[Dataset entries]
↓

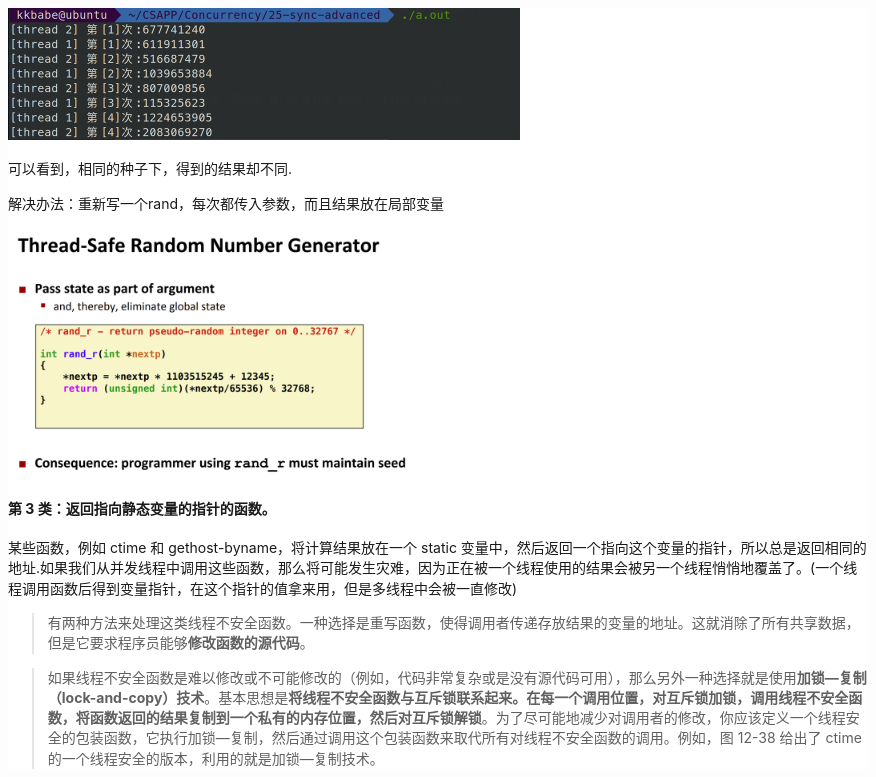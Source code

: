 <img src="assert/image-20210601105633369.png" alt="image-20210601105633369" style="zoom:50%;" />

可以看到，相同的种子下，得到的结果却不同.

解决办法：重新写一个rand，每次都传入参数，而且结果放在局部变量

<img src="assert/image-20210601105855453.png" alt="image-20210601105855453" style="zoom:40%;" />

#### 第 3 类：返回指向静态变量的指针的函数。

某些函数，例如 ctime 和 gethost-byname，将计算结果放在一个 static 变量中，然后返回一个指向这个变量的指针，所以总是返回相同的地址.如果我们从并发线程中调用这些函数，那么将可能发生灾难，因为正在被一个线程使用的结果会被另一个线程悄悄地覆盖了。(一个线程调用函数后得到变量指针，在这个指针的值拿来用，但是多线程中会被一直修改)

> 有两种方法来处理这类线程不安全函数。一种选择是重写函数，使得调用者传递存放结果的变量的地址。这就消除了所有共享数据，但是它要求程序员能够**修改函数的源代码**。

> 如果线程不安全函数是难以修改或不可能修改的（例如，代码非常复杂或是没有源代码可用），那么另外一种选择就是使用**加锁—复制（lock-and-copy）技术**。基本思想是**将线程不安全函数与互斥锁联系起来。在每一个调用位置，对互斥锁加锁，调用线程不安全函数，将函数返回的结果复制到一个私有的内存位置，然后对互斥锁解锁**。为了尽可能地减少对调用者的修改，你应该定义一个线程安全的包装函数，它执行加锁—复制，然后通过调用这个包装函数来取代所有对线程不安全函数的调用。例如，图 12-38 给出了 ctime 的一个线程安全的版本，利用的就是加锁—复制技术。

↑
↓

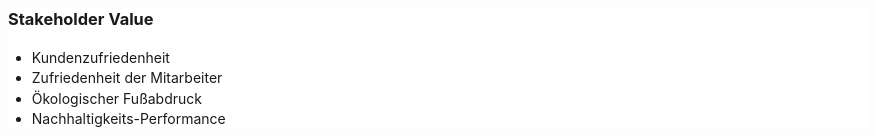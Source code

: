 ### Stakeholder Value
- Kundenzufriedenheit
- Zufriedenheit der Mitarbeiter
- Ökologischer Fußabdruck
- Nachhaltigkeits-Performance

↑

Description of the task:
Once you reach the line with "可以看到，相同的种子下，得到的结果却不同." in the data above, copy it and every line after it exactly, up to and including the line with "给出了 ctime 的一个线程安全的版本，利用的就是加锁—复制技术。".

Answer to this exercise:
可以看到，相同的种子下，得到的结果却不同.

解决办法：重新写一个rand，每次都传入参数，而且结果放在局部变量

<img src="assert/image-20210601105855453.png" alt="image-20210601105855453" style="zoom:40%;" />

#### 第 3 类：返回指向静态变量的指针的函数。

某些函数，例如 ctime 和 gethost-byname，将计算结果放在一个 static 变量中，然后返回一个指向这个变量的指针，所以总是返回相同的地址.如果我们从并发线程中调用这些函数，那么将可能发生灾难，因为正在被一个线程使用的结果会被另一个线程悄悄地覆盖了。(一个线程调用函数后得到变量指针，在这个指针的值拿来用，但是多线程中会被一直修改)

> 有两种方法来处理这类线程不安全函数。一种选择是重写函数，使得调用者传递存放结果的变量的地址。这就消除了所有共享数据，但是它要求程序员能够**修改函数的源代码**。

> 如果线程不安全函数是难以修改或不可能修改的（例如，代码非常复杂或是没有源代码可用），那么另外一种选择就是使用**加锁—复制（lock-and-copy）技术**。基本思想是**将线程不安全函数与互斥锁联系起来。在每一个调用位置，对互斥锁加锁，调用线程不安全函数，将函数返回的结果复制到一个私有的内存位置，然后对互斥锁解锁**。为了尽可能地减少对调用者的修改，你应该定义一个线程安全的包装函数，它执行加锁—复制，然后通过调用这个包装函数来取代所有对线程不安全函数的调用。例如，图 12-38 给出了 ctime 的一个线程安全的版本，利用的就是加锁—复制技术。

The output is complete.